If we drag Genus Name
to the colour channel, we get an expected warning telling us they only recommend fields with up to 20 unique values, but we have 97!
If we agree to it, our final plot is… well messy, confusing and just hard to read.
A better solution would be to make a plot for each Genus type. Now instead of actually making a plot for every single categorical value (since we are lazy after all), we can use the Pages card.
Step by Step Instructions
1. Let’s start with our line plot as a base (a continuous YEAR(Date Planted)
Measure and CNT(Tree Id)
on the Columns and Rows shelves respectively).
2.\ All you need to do is drag your desired field to the Pages card.
Tableau explains pages as a “shelf [that] lets you break a view into a series of pages so you can better analyze how a specific field affects the rest of the data in a view”.
Now we can scroll through all the trees genus and see the respective line graph for each without having to make all 97 of them!
You can either select specific category names with the dropdown…
… scroll through all the categories…
…or use the controls to watch a slide show of all the plots.
Note
The icons on the right indicate how fast to transition to the next category’s plot. 1 bar being the slowest and 3 bars being the fastest.
If we wanted all the plots together, we could have dragged Genus Name
to the Rows Shelf.
This is called Faceting.
3.5. Quick Additions - Lines and predictions¶
Tableau is quick convenient and one of the luxuries it provides is that it gives us the ability to add additional information to our plots in some form of line or curve.
Lines can be added to plots to highlight a specific trend your data might be showing.
To get to this area, click on the Analytics tab in the left toolbar.
There are many different kinds of lines you can add…
3.5.1. Summary Lines¶
Summarize lines: They can either show a summary statistic line or constant value for either the x or the y axis.
just drag and drop to the correct line you wish to add.
The drop area will specify if you want to add it to the specific field ( x-axis or y-axis).
3.5.2. Trend lines¶
Trend lines will add a line of best fit to your plot. You can choose between Linear, Logarithmic, Exponential, Polynomial, or Power model types.
See here for more information on how these are decided.
Again, all you need to do is select the Trend Line option and drag it to the visualization area.

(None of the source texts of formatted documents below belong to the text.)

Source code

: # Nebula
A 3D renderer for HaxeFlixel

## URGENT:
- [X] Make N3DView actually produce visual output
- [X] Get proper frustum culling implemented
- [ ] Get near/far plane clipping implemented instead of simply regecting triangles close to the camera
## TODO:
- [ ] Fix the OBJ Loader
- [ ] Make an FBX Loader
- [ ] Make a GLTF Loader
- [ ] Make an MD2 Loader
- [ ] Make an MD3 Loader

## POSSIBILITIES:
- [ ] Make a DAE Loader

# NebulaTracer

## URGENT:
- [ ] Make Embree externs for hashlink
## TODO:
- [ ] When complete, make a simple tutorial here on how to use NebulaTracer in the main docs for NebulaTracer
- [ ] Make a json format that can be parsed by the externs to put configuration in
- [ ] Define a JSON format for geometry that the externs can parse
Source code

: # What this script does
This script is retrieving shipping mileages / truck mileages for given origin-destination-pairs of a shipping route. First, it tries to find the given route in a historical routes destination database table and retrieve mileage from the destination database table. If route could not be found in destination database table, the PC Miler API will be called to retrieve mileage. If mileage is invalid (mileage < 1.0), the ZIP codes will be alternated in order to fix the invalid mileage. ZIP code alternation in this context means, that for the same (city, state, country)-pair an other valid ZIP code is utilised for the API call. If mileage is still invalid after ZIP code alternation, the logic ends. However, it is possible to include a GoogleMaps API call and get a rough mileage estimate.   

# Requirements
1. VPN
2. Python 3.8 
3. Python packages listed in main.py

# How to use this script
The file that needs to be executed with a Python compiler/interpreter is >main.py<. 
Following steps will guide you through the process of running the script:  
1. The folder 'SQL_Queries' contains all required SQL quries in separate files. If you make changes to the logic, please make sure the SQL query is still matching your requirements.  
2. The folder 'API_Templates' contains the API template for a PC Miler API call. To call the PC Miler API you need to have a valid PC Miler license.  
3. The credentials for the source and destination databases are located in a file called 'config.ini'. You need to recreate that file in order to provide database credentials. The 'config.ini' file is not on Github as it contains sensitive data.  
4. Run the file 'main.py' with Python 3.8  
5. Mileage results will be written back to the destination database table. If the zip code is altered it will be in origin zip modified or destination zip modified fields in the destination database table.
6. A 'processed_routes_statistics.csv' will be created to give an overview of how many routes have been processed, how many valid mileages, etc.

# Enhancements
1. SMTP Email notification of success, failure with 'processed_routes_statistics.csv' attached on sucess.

You can select one of the options you think suits your data best and it will display it on your plot.
If you click or hover over the line, it will give you more information on how it was calculated.
3.5.3. Forecasting¶
Warning
Forecasting is a bit more difficult to use and I say this because we don’t know as well what is happening behind the calculations. I don’t usually suggest using this feature as it’s not quite as reliable as other forecasting models where you have much more control and transparency, and much fewer restrictions.
That being said, they can be helpful in a pinch for some rough calculations if needed.
Forecasting definitely should be used if you have a bit more knowledge as you will need to know how you wish your trend and seasonality to be predicted - in an additive or multiplicative manner.
Let’s say we wanted to predict how many trees will be planted in 2020 (I realize it’s past 2020 so let’s instead predict how many trees would have been planted in the 2020 dataset).
Step by Step Instructions
1. From the left side of the Analytics tab, drag the Forecast option into the visualization view, you will then be prompted to select Forecast.
This will automatically change the colour of your plot and you’ll see 2 colours, one for the actual values and one for the estimate.
If you hover over 2020, you can now see that the model predicts 1094 trees planted.
2. You can right-click and under the Forecast option we can click Forecast Options… to edit this option.
3. We can predict in different ways and aggregate by years, quarters, months, etc.
4. Under Forecast Model we can select Custom.
5. This will prompt the different ways you can predict the trend and seasonality of the model - Additive or Multiplicative. Now the process behind this is a bit statistic heavy and I don’t have enough time to explain it all but I can provide the following ressource that may explain things further.
Generally speaking, Tableau explains such as followed:
Additive model: Where the contributions of the model components are summed, whereas a multiplicative model is one in which at least some component contributions are multiplied.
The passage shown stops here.